> [DIRECTIONS]: Set down precisely the lines from the line with "Até o presete" through the end of the material, inclusive, and no pictures.

====================

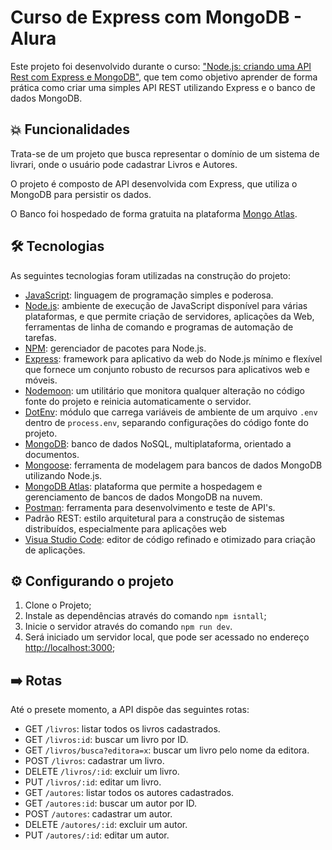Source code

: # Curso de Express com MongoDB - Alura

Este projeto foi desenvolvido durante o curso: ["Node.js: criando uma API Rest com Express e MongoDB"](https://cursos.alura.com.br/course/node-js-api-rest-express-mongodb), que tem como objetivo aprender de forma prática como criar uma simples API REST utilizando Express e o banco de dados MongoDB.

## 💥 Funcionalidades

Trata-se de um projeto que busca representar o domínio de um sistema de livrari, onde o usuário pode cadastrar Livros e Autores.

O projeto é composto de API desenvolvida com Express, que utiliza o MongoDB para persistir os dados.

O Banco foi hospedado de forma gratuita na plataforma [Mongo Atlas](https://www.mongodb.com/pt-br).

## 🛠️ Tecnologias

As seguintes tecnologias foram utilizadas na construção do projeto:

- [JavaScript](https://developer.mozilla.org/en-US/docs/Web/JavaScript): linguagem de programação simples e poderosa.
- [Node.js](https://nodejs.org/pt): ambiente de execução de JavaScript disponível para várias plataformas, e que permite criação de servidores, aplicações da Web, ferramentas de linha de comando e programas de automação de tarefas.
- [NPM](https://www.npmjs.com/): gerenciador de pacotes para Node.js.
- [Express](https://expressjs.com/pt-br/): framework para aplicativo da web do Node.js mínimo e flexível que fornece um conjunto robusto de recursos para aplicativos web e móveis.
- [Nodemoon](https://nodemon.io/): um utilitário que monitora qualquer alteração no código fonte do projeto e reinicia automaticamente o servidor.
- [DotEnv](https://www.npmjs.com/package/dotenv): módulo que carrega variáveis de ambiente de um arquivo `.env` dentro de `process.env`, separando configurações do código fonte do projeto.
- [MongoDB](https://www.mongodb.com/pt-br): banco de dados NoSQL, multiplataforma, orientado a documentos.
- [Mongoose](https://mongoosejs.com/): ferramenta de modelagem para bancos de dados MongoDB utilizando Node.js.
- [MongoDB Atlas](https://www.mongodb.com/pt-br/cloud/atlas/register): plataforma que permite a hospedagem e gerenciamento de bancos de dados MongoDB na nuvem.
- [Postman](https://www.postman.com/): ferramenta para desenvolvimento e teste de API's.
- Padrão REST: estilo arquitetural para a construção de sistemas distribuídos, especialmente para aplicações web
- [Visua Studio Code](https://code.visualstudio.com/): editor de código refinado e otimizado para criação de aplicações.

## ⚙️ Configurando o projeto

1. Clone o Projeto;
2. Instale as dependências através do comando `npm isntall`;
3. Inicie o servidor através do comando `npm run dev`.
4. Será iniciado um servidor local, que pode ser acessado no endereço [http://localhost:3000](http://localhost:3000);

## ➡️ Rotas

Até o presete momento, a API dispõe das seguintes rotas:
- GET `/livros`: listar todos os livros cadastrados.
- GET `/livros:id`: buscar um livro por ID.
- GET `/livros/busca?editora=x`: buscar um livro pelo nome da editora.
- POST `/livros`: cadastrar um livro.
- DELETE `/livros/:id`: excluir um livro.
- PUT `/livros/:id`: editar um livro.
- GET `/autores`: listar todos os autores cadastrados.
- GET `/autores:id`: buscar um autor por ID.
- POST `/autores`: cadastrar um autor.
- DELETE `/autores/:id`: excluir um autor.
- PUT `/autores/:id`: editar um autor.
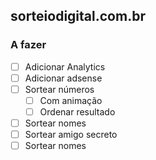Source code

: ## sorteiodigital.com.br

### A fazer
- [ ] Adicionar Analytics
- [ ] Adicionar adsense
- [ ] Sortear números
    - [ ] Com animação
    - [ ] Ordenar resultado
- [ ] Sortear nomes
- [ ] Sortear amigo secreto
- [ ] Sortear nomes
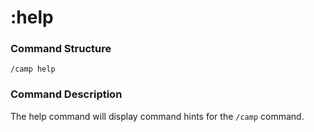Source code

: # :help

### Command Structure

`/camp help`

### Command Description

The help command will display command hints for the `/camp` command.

====================

> [REPLY TO THE EXERCISE]:
Até o presete momento, a API dispõe das seguintes rotas:
- GET `/livros`: listar todos os livros cadastrados.
- GET `/livros:id`: buscar um livro por ID.
- GET `/livros/busca?editora=x`: buscar um livro pelo nome da editora.
- POST `/livros`: cadastrar um livro.
- DELETE `/livros/:id`: excluir um livro.
- PUT `/livros/:id`: editar um livro.
- GET `/autores`: listar todos os autores cadastrados.
- GET `/autores:id`: buscar um autor por ID.
- POST `/autores`: cadastrar um autor.
- DELETE `/autores/:id`: excluir um autor.
- PUT `/autores/:id`: editar um autor.
Source code

: ## sorteiodigital.com.br

### A fazer
- [ ] Adicionar Analytics
- [ ] Adicionar adsense
- [ ] Sortear números
    - [ ] Com animação
    - [ ] Ordenar resultado
- [ ] Sortear nomes
- [ ] Sortear amigo secreto
- [ ] Sortear nomes
Source code

: # :help

### Command Structure

`/camp help`

### Command Description

The help command will display command hints for the `/camp` command.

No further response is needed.